Instructions for the task. Where a line below holds the string "Instalação", that line goes into the answer.

Data entries

>>

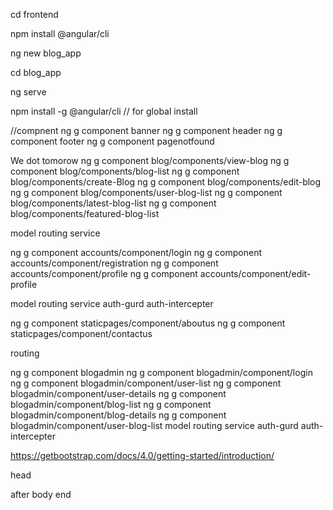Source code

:cd frontend

npm install @angular/cli

ng new blog_app

cd blog_app

ng serve

npm install -g @angular/cli // for global install

//compnent
ng g component banner
ng g component header
ng g component footer
ng g component pagenotfound

We dot tomorow
ng g component blog/components/view-blog
ng g component blog/components/blog-list
ng g component blog/components/create-Blog
ng g component blog/components/edit-blog
ng g component blog/components/user-blog-list
ng g component blog/components/latest-blog-list
ng g component blog/components/featured-blog-list

model
routing
service

ng g component accounts/component/login
ng g component accounts/component/registration
ng g component accounts/component/profile
ng g component accounts/component/edit-profile

model
routing
service
auth-gurd
auth-intercepter

ng g component staticpages/component/aboutus
ng g component staticpages/component/contactus

routing

ng g component blogadmin
ng g component blogadmin/component/login
ng g component blogadmin/component/user-list
ng g component blogadmin/component/user-details
ng g component blogadmin/component/blog-list
ng g component blogadmin/component/blog-details
ng g component blogadmin/component/user-blog-list
model
routing
service
auth-gurd
auth-intercepter

https://getbootstrap.com/docs/4.0/getting-started/introduction/

head

<link rel="stylesheet" href="https://cdn.jsdelivr.net/npm/bootstrap@4.0.0/dist/css/bootstrap.min.css" integrity="sha384-Gn5384xqQ1aoWXA+058RXPxPg6fy4IWvTNh0E263XmFcJlSAwiGgFAW/dAiS6JXm" crossorigin="anonymous">

after body end

<script src="https://code.jquery.com/jquery-3.2.1.slim.min.js" integrity="sha384-KJ3o2DKtIkvYIK3UENzmM7KCkRr/rE9/Qpg6aAZGJwFDMVNA/GpGFF93hXpG5KkN" crossorigin="anonymous"></script>
<script src="https://cdn.jsdelivr.net/npm/popper.js@1.12.9/dist/umd/popper.min.js" integrity="sha384-ApNbgh9B+Y1QKtv3Rn7W3mgPxhU9K/ScQsAP7hUibX39j7fakFPskvXusvfa0b4Q" crossorigin="anonymous"></script>
<script src="https://cdn.jsdelivr.net/npm/bootstrap@4.0.0/dist/js/bootstrap.min.js" integrity="sha384-JZR6Spejh4U02d8jOt6vLEHfe/JQGiRRSQQxSfFWpi1MquVdAyjUar5+76PVCmYl" crossorigin="anonymous"></script>
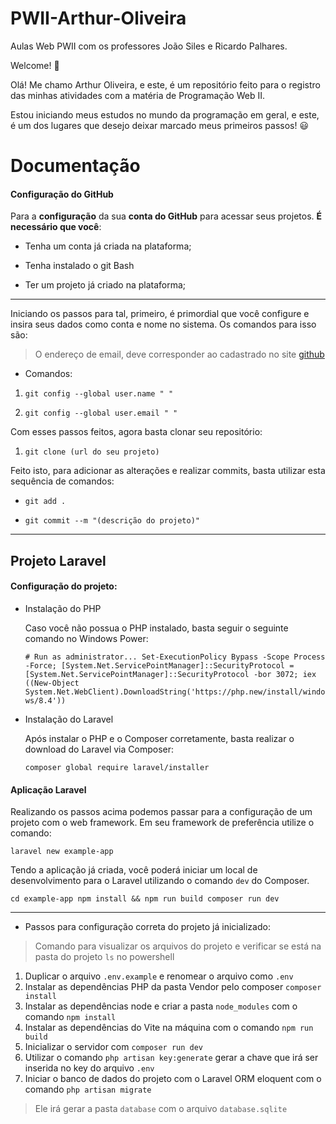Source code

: # PWII-Arthur-Oliveira

Aulas Web PWII com os professores João Siles e Ricardo Palhares.

  

Welcome! :wave:

  

Olá! Me chamo Arthur Oliveira, e este, é um repositório feito para o registro das minhas atividades com a matéria de Programação Web II.

Estou iniciando meus estudos no mundo da programação em geral, e este, é um dos lugares que desejo deixar marcado meus primeiros passos! :smiley:

  

# Documentação

  

#### Configuração do GitHub

Para a __configuração__ da sua __conta do GitHub__ para acessar seus projetos. __É necessário que você__:

- Tenha um conta já criada na plataforma;

- Tenha instalado o git Bash

- Ter um projeto já criado na plataforma;

---

Iniciando os passos para tal, primeiro, é primordial que você configure e insira seus dados como conta e nome no sistema. Os comandos para isso são:

>O endereço de email, deve corresponder ao cadastrado no site [github](https://github.com/)

  

- Comandos:

1.  `git config --global user.name " "`

2.  `git config --global user.email " "`

  

Com esses passos feitos, agora basta clonar seu repositório:

1.  `git clone (url do seu projeto)`

Feito isto, para adicionar as alterações e realizar commits, basta utilizar esta sequência de comandos:

-  `git add .`

-  `git commit --m "(descrição do projeto)"`

---
## Projeto Laravel

#### Configuração do projeto:
- Instalação do PHP

	Caso você não possua o PHP instalado, basta seguir  o seguinte comando no Windows Power: 
	
	`# Run as administrator...
Set-ExecutionPolicy Bypass -Scope Process -Force; [System.Net.ServicePointManager]::SecurityProtocol = [System.Net.ServicePointManager]::SecurityProtocol -bor 3072; iex ((New-Object System.Net.WebClient).DownloadString('https://php.new/install/windows/8.4'))` 

- Instalação do Laravel 

	Após instalar o PHP e o Composer corretamente, basta realizar o download do Laravel via Composer:
	
	`composer global require laravel/installer`
	
####  Aplicação Laravel

Realizando os passos acima podemos passar para a configuração de um projeto com o web framework.
Em seu framework de preferência utilize o comando:
 
`laravel new example-app`

Tendo a aplicação já criada, você poderá iniciar um local de desenvolvimento para o Laravel utilizando o comando `dev` do Composer.

`cd example-app
npm install && npm run build
composer run dev` 


---
- Passos para configuração correta do projeto já inicializado:
> Comando para visualizar os arquivos do projeto e verificar se está na pasta do projeto `ls` no powershell
1. Duplicar o arquivo `.env.example` e renomear o arquivo  como `.env`
2. Instalar as dependências PHP da pasta Vendor pelo composer `composer install`
3. Instalar as dependências node e criar a pasta `node_modules` com o comando `npm install`
4. Instalar as dependências do Vite na máquina com o comando `npm run build`
5. Inicializar o servidor com `composer run dev`
6. Utilizar o comando `php artisan key:generate` gerar a chave que irá ser inserida no key do arquivo `.env`
7. Iniciar o banco de dados do projeto com o Laravel ORM eloquent com o comando `php artisan migrate`
> Ele irá gerar a pasta `database` com o arquivo `database.sqlite`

<<

Reply to the task.
- Instalação do PHP
- Instalação do Laravel 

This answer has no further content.